=== Data provided ===

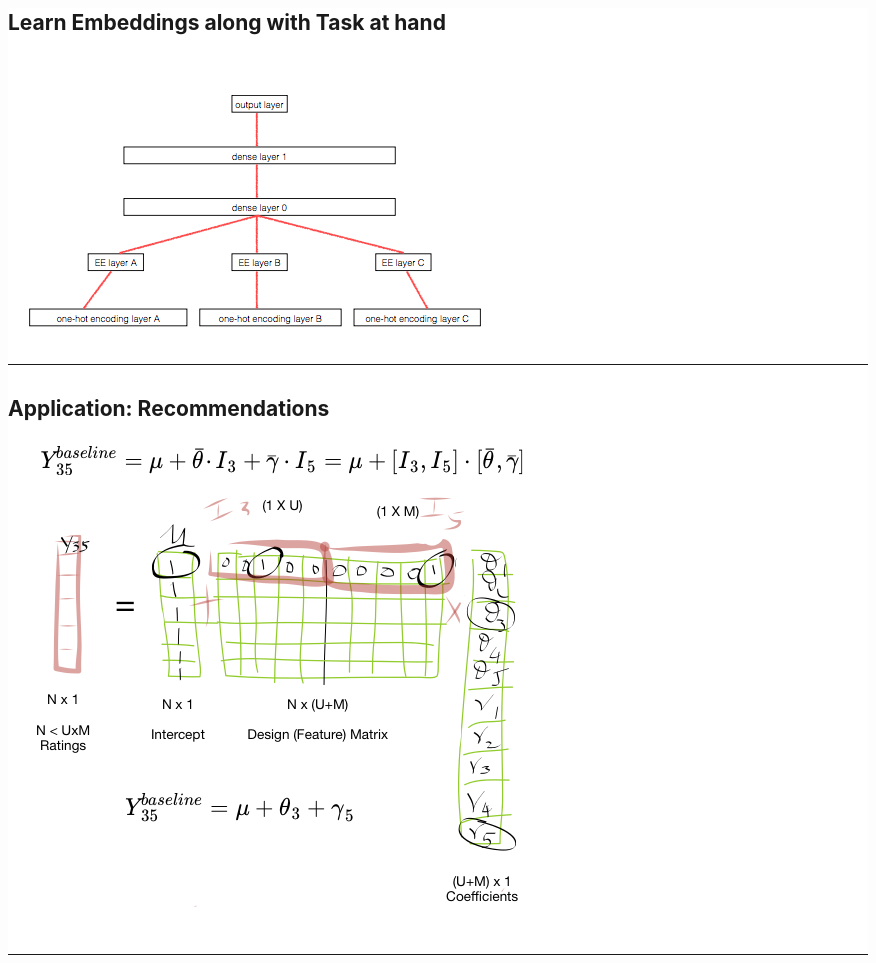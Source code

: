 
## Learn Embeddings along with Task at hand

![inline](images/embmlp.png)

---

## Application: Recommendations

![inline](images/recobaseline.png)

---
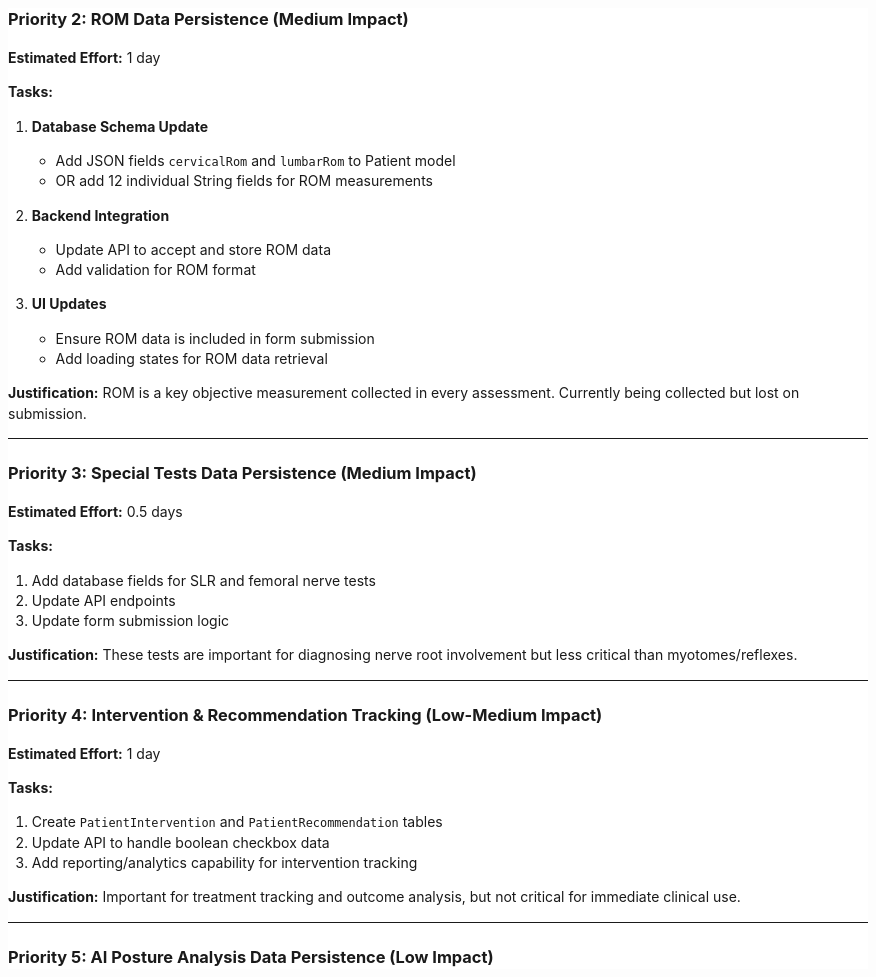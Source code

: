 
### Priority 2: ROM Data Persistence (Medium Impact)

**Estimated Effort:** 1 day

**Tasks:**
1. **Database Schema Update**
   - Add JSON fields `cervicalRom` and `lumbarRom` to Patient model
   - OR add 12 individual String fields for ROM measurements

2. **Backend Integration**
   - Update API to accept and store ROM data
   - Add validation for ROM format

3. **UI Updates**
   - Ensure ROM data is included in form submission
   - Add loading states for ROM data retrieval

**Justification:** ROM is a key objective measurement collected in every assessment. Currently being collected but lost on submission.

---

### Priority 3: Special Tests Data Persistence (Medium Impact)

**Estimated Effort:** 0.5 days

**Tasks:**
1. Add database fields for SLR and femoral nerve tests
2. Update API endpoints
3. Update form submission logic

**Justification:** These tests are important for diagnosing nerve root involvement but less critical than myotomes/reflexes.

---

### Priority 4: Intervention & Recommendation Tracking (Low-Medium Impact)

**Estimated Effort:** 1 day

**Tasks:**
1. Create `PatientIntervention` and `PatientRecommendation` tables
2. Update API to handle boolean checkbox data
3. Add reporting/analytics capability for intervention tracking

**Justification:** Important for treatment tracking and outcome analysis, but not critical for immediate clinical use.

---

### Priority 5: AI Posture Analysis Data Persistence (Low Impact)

===

▶ What the task requires
Precisely the lines between those holding "### Priority 2: ROM" and "3. Update form submission logic", inclusive, are to be reproduced from the listing above, with nothing added.

▶ Response to this task
### Priority 2: ROM Data Persistence (Medium Impact)

**Estimated Effort:** 1 day

**Tasks:**
1. **Database Schema Update**
   - Add JSON fields `cervicalRom` and `lumbarRom` to Patient model
   - OR add 12 individual String fields for ROM measurements

2. **Backend Integration**
   - Update API to accept and store ROM data
   - Add validation for ROM format

3. **UI Updates**
   - Ensure ROM data is included in form submission
   - Add loading states for ROM data retrieval

**Justification:** ROM is a key objective measurement collected in every assessment. Currently being collected but lost on submission.

---

### Priority 3: Special Tests Data Persistence (Medium Impact)

**Estimated Effort:** 0.5 days

**Tasks:**
1. Add database fields for SLR and femoral nerve tests
2. Update API endpoints
3. Update form submission logic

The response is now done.